### Instructions to follow
List each line of the data that holds the word "will".

### Data provided

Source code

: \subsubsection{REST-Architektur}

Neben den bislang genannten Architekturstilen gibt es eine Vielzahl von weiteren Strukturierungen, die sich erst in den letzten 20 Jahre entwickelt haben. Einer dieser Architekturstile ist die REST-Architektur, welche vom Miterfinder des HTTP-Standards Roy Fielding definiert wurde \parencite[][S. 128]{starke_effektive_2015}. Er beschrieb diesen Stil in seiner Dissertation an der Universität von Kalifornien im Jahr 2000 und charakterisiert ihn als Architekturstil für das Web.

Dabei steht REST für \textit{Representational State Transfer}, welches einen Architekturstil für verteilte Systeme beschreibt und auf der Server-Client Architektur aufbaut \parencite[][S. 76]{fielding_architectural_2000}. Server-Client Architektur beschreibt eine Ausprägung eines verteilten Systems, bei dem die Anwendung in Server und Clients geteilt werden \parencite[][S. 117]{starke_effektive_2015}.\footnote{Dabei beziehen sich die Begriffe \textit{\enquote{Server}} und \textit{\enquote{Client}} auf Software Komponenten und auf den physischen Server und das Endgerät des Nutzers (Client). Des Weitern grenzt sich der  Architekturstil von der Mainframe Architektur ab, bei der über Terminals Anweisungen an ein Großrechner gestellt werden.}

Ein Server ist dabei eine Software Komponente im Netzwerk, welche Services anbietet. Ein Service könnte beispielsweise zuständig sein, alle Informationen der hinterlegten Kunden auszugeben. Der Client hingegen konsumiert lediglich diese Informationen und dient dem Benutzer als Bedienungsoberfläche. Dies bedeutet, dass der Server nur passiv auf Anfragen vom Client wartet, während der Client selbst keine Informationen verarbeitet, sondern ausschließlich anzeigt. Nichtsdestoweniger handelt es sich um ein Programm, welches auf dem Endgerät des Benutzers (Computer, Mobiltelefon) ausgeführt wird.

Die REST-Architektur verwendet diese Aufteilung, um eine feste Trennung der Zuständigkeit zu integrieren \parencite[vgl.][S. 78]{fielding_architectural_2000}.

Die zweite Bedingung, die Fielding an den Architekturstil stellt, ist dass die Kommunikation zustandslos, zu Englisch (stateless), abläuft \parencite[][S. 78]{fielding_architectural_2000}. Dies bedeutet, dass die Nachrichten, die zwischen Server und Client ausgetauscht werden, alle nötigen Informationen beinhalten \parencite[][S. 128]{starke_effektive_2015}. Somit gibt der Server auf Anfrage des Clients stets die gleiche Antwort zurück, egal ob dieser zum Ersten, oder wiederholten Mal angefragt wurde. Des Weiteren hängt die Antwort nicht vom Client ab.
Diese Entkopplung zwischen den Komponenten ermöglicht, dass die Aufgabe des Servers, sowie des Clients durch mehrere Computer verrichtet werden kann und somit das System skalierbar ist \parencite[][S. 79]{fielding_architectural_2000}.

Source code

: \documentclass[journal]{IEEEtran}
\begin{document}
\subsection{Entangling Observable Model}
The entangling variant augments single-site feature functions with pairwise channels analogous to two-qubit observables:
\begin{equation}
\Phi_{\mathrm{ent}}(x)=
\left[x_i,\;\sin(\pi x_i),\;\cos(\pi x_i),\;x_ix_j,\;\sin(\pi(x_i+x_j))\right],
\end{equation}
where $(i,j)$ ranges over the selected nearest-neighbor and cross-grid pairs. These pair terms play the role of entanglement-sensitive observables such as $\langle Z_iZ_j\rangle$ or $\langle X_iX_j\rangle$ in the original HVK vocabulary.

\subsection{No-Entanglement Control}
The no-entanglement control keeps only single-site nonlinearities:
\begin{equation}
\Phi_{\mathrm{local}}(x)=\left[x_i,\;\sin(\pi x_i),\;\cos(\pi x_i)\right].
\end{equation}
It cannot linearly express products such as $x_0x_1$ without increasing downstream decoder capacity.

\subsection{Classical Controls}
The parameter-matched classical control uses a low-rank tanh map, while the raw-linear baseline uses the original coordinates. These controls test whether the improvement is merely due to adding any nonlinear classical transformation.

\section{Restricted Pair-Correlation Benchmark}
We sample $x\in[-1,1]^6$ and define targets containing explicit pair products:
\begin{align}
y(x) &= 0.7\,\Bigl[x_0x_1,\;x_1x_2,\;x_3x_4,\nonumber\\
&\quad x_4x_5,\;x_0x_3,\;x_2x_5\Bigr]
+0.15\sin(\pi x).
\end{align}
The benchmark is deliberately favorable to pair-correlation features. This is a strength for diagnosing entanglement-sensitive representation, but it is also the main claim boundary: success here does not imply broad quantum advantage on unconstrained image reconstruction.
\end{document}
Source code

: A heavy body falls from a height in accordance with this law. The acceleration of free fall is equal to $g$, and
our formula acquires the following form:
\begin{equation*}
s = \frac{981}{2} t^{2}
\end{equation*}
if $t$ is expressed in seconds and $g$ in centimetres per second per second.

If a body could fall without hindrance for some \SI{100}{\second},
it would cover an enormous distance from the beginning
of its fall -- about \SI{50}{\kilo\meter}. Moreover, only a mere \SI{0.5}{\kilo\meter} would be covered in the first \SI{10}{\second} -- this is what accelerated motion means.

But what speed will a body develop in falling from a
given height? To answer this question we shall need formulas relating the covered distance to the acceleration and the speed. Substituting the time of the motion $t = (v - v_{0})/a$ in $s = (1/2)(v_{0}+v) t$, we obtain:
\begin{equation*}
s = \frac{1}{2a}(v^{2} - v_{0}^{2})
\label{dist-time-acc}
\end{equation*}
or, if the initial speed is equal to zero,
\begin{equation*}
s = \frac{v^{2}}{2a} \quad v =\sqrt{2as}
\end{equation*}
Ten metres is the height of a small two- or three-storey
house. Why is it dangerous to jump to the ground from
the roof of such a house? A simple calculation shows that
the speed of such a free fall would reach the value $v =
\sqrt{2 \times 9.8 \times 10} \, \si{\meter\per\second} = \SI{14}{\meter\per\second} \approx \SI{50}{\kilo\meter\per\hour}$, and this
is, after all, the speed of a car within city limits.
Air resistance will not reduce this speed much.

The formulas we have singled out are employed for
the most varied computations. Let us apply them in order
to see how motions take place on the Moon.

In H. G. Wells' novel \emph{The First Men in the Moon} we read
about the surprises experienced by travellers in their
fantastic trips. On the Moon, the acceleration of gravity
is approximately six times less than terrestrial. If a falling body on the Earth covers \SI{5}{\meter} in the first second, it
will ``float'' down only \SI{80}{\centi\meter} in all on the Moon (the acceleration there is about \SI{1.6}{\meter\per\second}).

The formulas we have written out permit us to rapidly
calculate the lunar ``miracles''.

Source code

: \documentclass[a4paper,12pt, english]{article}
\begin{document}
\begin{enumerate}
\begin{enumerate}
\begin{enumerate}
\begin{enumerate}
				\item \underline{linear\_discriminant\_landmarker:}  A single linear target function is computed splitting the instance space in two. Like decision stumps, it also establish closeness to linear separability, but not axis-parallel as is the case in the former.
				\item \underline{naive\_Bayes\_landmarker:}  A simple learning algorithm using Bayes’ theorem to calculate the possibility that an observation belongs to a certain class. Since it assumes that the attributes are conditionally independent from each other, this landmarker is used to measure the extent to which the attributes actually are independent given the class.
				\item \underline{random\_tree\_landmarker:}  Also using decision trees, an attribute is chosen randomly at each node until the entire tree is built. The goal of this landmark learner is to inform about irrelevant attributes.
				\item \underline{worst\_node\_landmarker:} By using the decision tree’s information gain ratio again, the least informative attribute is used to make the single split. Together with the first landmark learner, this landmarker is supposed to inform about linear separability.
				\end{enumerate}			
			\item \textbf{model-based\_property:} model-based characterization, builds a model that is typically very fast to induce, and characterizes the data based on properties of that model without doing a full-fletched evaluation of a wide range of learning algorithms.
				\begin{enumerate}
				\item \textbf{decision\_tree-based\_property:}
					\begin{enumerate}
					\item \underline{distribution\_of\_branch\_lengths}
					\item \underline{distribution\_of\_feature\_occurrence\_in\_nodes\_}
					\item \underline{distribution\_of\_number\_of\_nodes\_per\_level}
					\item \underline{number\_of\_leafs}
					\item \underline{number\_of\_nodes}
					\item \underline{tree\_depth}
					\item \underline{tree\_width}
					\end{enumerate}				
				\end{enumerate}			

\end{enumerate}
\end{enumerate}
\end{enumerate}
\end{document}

### Task result
But what speed will a body develop in falling from a
Air resistance will not reduce this speed much.
will ``float'' down only \SI{80}{\centi\meter} in all on the Moon (the acceleration there is about \SI{1.6}{\meter\per\second}).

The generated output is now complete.